El hombre lo observó, sonriente. César nunca lo había visto, estaba seguro, y aún así, en el fondo de su mente, sintió que lo conocía. 

—Lo sé —le dijo y su voz tenía un tono aterciopelado y cálido que no combinaba del todo con su sonrisa de lobo hambriento—. Eres muy bueno con ella. 

—Gracias. ¿Me la da?

—Te llamas César... ¿verdad?

El niño frunció aún más el ceño. 

—Sí. ¿Cómo lo sabe?

—Sé muchas cosas sobre ti, César. En realidad, aunque tú no te acuerdes, somos amigos desde hace mucho. 

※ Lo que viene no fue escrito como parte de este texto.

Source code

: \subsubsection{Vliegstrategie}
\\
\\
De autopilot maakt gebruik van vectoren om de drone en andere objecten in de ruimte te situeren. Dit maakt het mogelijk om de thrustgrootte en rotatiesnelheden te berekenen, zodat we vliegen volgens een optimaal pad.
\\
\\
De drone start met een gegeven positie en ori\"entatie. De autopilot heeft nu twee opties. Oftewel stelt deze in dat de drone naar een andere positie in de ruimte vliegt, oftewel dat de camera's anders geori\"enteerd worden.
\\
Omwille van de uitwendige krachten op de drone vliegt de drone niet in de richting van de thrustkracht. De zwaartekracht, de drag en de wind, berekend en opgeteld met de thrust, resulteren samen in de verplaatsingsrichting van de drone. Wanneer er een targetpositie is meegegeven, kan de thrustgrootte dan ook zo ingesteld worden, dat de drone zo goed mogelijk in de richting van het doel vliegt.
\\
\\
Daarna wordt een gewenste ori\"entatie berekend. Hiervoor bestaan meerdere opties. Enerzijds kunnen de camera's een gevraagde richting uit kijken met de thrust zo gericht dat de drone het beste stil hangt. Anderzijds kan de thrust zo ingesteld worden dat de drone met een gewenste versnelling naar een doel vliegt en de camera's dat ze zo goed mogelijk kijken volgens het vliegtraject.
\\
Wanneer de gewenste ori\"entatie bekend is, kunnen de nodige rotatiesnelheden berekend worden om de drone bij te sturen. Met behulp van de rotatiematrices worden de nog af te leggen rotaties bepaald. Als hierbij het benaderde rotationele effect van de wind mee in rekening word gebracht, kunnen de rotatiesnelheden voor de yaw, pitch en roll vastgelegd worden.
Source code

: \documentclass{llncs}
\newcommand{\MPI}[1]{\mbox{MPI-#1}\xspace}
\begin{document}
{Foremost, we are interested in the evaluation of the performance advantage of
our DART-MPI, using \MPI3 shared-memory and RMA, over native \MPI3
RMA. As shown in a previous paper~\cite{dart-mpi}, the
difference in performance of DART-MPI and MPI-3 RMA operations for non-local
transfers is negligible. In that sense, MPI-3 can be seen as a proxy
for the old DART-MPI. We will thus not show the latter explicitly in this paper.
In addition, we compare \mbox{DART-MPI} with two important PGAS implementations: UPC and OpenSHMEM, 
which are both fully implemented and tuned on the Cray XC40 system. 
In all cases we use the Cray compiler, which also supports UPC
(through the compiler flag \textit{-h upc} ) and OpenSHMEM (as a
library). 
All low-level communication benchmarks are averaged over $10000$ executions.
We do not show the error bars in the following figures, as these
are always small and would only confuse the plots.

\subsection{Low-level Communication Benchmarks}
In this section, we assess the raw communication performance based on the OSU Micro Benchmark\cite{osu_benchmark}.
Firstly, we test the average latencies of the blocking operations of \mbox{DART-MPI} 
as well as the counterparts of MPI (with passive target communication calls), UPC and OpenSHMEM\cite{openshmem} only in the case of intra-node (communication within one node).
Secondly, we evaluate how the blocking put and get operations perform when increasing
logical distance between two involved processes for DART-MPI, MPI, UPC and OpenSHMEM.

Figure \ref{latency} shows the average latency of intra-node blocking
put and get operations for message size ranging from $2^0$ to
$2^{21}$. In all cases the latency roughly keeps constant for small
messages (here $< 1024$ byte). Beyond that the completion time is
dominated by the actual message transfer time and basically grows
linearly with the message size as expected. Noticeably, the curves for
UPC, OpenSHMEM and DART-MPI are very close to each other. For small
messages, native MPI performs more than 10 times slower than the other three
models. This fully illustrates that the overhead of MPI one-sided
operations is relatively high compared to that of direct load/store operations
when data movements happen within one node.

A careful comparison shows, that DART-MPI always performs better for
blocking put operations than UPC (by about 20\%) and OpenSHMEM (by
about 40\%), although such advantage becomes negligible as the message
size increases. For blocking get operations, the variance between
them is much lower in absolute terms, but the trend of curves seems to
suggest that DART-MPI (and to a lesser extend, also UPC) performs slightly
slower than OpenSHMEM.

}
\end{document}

A César le pareció que su corazón latía muy deprisa y que sus manos sudaban como nunca a pesar de que la noche había traído consigo un viento frío propio de septiembre. Estudió al hombre, su traje oscuro, su rostro amable e invitador y, de pronto, lo recordó. Lo había visto antes, pero no en la vida realidad. Lo había visto en sueños. 

—Deme la pelota. Por favor. 

El hombre extendió su brazo derecho hacia delante y, con él, la pelota. A unos cinco metros de distancia, ambos, el niño y el extraño, parecieron por unos segundos clavados en sus puestos. 

—Tú puedes tomarla, César. Ni siquiera necesitas moverte para eso. 

—¿Cómo sabe eso?

—Ah, pero me olvidaba de algo. Se te da más fácil empujar que atraer. ¿Verdad?

César tragó saliva y quiso, más que nunca, volver a su casa.

—¿Quién es usted? —logró preguntar con la boca seca. 

—Tengo muchos nombres. Algunos secretos, otros olvidados. Los niños como tú me llaman el Zalamero. 

—¿Niños como...?

El muchacho pestañeó y, de pronto, tenía al hombre muy cerca frente a él. Intentó dar un paso atrás, pero lo detuvo la pared de su casa. 

—No estarás solo allá donde te llevo —le dijo antes de que todo se oscureciera a su alrededor. 

Lo último que escuchó fue la pelota rebotar contra el piso y a su madre llamándolo a la distancia para que fuera a comer.